Tonight marks a week since Tesla Motors delivered the very first Model X’s, and analysts are lining up to put out notes with their thoughts on the vehicle. One thing sticks out to Morgan Stanley analyst Adam Jonas, and that’s the price. He thinks it’s too expensive, so he cut his price target for Tesla.
Tesla has a backlog
Most who have seen or read about the Model X agree that it’s a very nice vehicle, but the most expensive model is priced at $132,000, which Jonas says is too much, particularly for early adopters. The Morgan Stanley analyst trimmed his price target for Tesla from $465 to $450 per share but maintained his Overweight rating on Tesla.
Tesla has had a backlog of orders for the vehicle for years, but the question now is whether people who have ordered a Model X will start pulling their orders and demanding their $5,000 deposit back because of the high price.
Are the Model X’s specs good enough for the price?
Indeed, the features of the Model X are quite impressive, and Jonas notes that they did have very high expectations for it, which Tesla was able to deliver.
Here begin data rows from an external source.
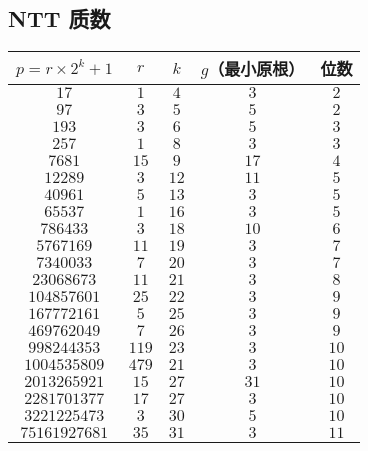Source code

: \documentclass[12pt]{ctexart}
\begin{document}
\subsection{NTT 质数}
\begin{table}[H]
	\centering
	\begin{tabular}{|c|c|c|c|c|}

		\toprule
		$p=r\times 2^k+1$     & $r$   & $k$  & $g$（最小原根） & 位数   \\
		\midrule
		$17$                  & $1$   & $4$  & $3$       & $2$  \\
		$97$                  & $3$   & $5$  & $5$       & $2$  \\
		$193$                 & $3$   & $6$  & $5$       & $3$  \\
		$257$                 & $1$   & $8$  & $3$       & $3$  \\
		$7681$                & $15$  & $9$  & $17$      & $4$  \\
		$12289$               & $3$   & $12$ & $11$      & $5$  \\
		$40961$               & $5$   & $13$ & $3$       & $5$  \\
		$65537$               & $1$   & $16$ & $3$       & $5$  \\
		$786433$              & $3$   & $18$ & $10$      & $6$  \\
		$5767169$             & $11$  & $19$ & $3$       & $7$  \\
		$7340033$             & $7$   & $20$ & $3$       & $7$  \\
		$23068673$            & $11$  & $21$ & $3$       & $8$  \\
		$104857601$           & $25$  & $22$ & $3$       & $9$  \\
		$167772161$           & $5$   & $25$ & $3$       & $9$  \\
		$469762049$           & $7$   & $26$ & $3$       & $9$  \\
		$998244353$           & $119$ & $23$ & $3$       & $10$ \\
		$1004535809$          & $479$ & $21$ & $3$       & $10$ \\
		$2013265921$          & $15$  & $27$ & $31$      & $10$ \\
		$2281701377$          & $17$  & $27$ & $3$       & $10$ \\
		$3221225473$          & $3$   & $30$ & $5$       & $10$ \\
		$75161927681$         & $35$  & $31$ & $3$       & $11$ \\

\end{tabular}
\end{table}
\end{document}
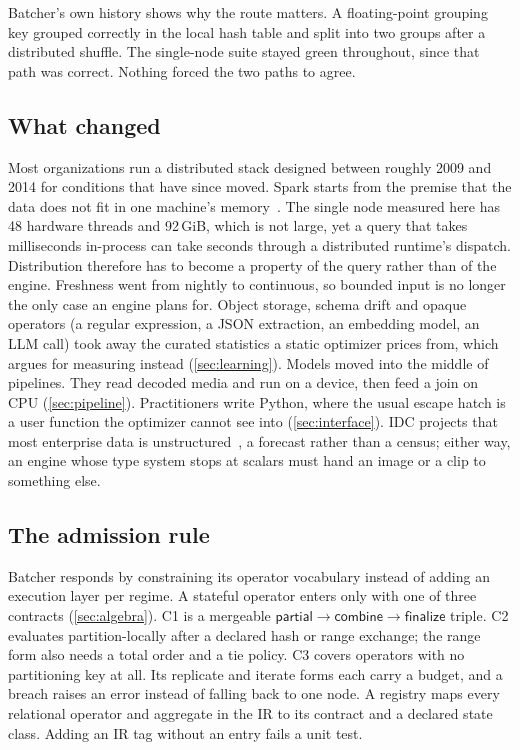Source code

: \documentclass[10pt,twocolumn,letterpaper]{article}   %
\newcommand{\sys}{Batcher}
\newcommand{\pcf}{\ensuremath{\mathsf{partial}\!\rightarrow\!\mathsf{combine}\!\rightarrow\!\mathsf{finalize}}}
\newcommand{\Ca}{\textsc{C1}}
\newcommand{\Cb}{\textsc{C2}}
\newcommand{\Cc}{\textsc{C3}}
\begin{document}
\sys{}'s own history shows why the route matters. A floating-point grouping key grouped
correctly in the local hash table and split into two groups after a distributed shuffle. The
single-node suite stayed green throughout, since that path was correct. Nothing forced the two
paths to agree.

\subsection{What changed}
\label{sec:shifts}

Most organizations run a distributed stack designed between roughly 2009 and 2014 for
conditions that have since moved. Spark starts from the premise that the data does not
fit in one machine's memory~\cite{zaharia2012rdd}. The single node measured here has 48
hardware threads and 92\,GiB, which is not large, yet a query that takes milliseconds
in-process can take seconds through a distributed runtime's dispatch. Distribution therefore
has to become a property of the query rather than of the engine. Freshness went from nightly
to continuous, so bounded input is no longer the only case an engine plans for. Object storage,
schema drift and opaque operators (a regular expression, a JSON extraction, an embedding
model, an LLM call) took away the curated statistics a static optimizer prices from, which
argues for measuring instead (\cref{sec:learning}). Models moved into
the middle of pipelines. They read decoded media and run on a device, then feed a join on CPU
(\cref{sec:pipeline}). Practitioners write Python, where the usual escape hatch is a user
function the optimizer cannot see into (\cref{sec:interface}). IDC projects that most enterprise
data is unstructured~\cite{idc2018datasphere}, a forecast rather than a census; either way, an
engine whose type system stops at scalars must hand an image or a clip to something else.

\subsection{The admission rule}

\sys{} responds by constraining its operator vocabulary instead of adding an execution layer
per regime. A stateful operator enters only with one of three contracts (\cref{sec:algebra}).
\Ca{} is a mergeable \pcf{} triple. \Cb{} evaluates partition-locally after a declared hash or
range exchange; the range form also needs a total order and a tie policy. \Cc{} covers
operators with no partitioning key at all. Its replicate and iterate forms each carry a
budget, and a breach raises an error instead of falling back to one node. A registry maps
every relational operator and aggregate in the IR to its contract and a declared state class.
Adding an IR tag without an entry fails a unit test.
\end{document}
However, the analyst also points out that the Model X pricing appears to have a higher average transaction price that’s as much as $25,000 higher than it is for the Model S. He said it’s also about $10,000 to $15,000 higher than they had been expecting based on early spec options and list pricing.
Further, even though the average transaction prices will probably decline gradually over time as Tesla adds the lower-spec models into the production mix, he still thinks the Model X will be priced higher than they expected. As a result, he believes Tesla might struggle to meet expectations for volumes.
Further, he said the automaker will have to lower the price of the SUV in order to deliver over 20,000 vehicles next year. In addition to cutting his target price for Tesla, he also trimmed his delivery estimates for the Model S by 5,000 to 10,000 units starting next year and going through 2018.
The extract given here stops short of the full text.